My most vivid memory of the World Trade Center was during game 6 of the 1986 NLCS. I was standing at the top of the escalators down to the PATH listening to the game on my Walkman radio. When the Mets tied the game in the 9th, a roar cascaded through the corridors of the building like nothing I'd ever heard before. I also remember Sharon, the homeless woman who lived in the Trade Center in those days. She always had a rabbit or a cat as a pet, and her pets were always better cared for than she was. One time I saw her sitting on a blanket with her back against the token booth by the E train, a cat in her lap eating from a can of Fancy Feast. I think I gave her ten dollars that day.
I hate that ABC/Disney is trying to make political hay out of the anniversary of this tragedy. I hate even that CBS is running the Naudet brothers' excellent documentary about that day. I hate it because all over the tri-state area, and elsewhere, there are over 2700 families who have to watch their loved ones die again and again every fucking year in perpetuity, while talking heads in the media say inane, faux-empathetic things, and the Republicans in Washington use these deaths as a bludgeon to beat the rest of us into submission.
I'll quote
Steve Gillard to close this, because as a New Yorker, he is far better qualified than I to do so:
When people get upset that New Yorkers don’t share their experiences, and this is just a fraction of what I remember and the only reason I’m writing about it is that I don’t want to be asked about it. Here it is.
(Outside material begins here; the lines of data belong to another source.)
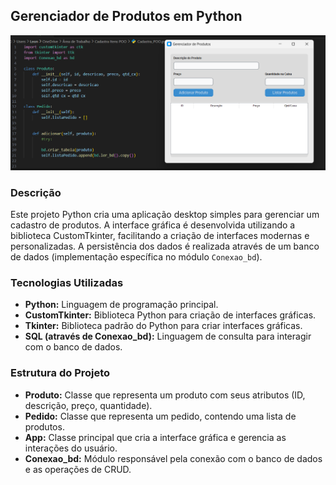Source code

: ## Gerenciador de Produtos em Python
![Descrição da imagem](poo.png.png)
### Descrição
Este projeto Python cria uma aplicação desktop simples para gerenciar um cadastro de produtos. A interface gráfica é desenvolvida utilizando a biblioteca CustomTkinter, facilitando a criação de interfaces modernas e personalizadas. A persistência dos dados é realizada através de um banco de dados (implementação específica no módulo `Conexao_bd`).

### Tecnologias Utilizadas
* **Python:** Linguagem de programação principal.   
* **CustomTkinter:** Biblioteca Python para criação de interfaces gráficas.   
* **Tkinter:** Biblioteca padrão do Python para criar interfaces gráficas.  
* **SQL (através de Conexao_bd):** Linguagem de consulta para interagir com o banco de dados.

### Estrutura do Projeto
* **Produto:** Classe que representa um produto com seus atributos (ID, descrição, preço, quantidade).
* **Pedido:** Classe que representa um pedido, contendo uma lista de produtos.
* **App:** Classe principal que cria a interface gráfica e gerencia as interações do usuário.
* **Conexao_bd:** Módulo responsável pela conexão com o banco de dados e as operações de CRUD.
But I will say this: my starkest memories of 9/11 are the year of funerals. Day after day, some family buried someone and it made the papers.
I hate the tourists who come to rubberneck at the hole. I hate them and wish they would go away. When I went down there one time, I saw people selling pictures of the towers on fire.
You know, people fell from them on fire. Alive.
The people rebroadcasting their 9/11 broadcasts are no better than vermin. Matt Lauer should be placed on a glue trap in the sun.
This doesn’t belong to America. It isn’t some grand national cause. It is a tragedy some get to live with forever. You can remember the dead, but because you became scared of brown people or of someone blowing up your mall or of airplanes, you can share in it. You cannot and if you were smart, you wouldn’t want to. No one should want to carry the burdens of another because they feel they should.
Bush used 9/11 to prove himself a man and, as he had his entire life, failed miserably, killing thousands in the process. The dead of 9/11 deserved justice, not torture and a pointless, losing war in Iraq. Not Rudy Giuliani making money off the one good day in his miserable life. They have gotten so much less than they deserved, with ABC piling on top.
So I’ll do what I do every year at this time, avoid anything to do with this and hope it ends soon.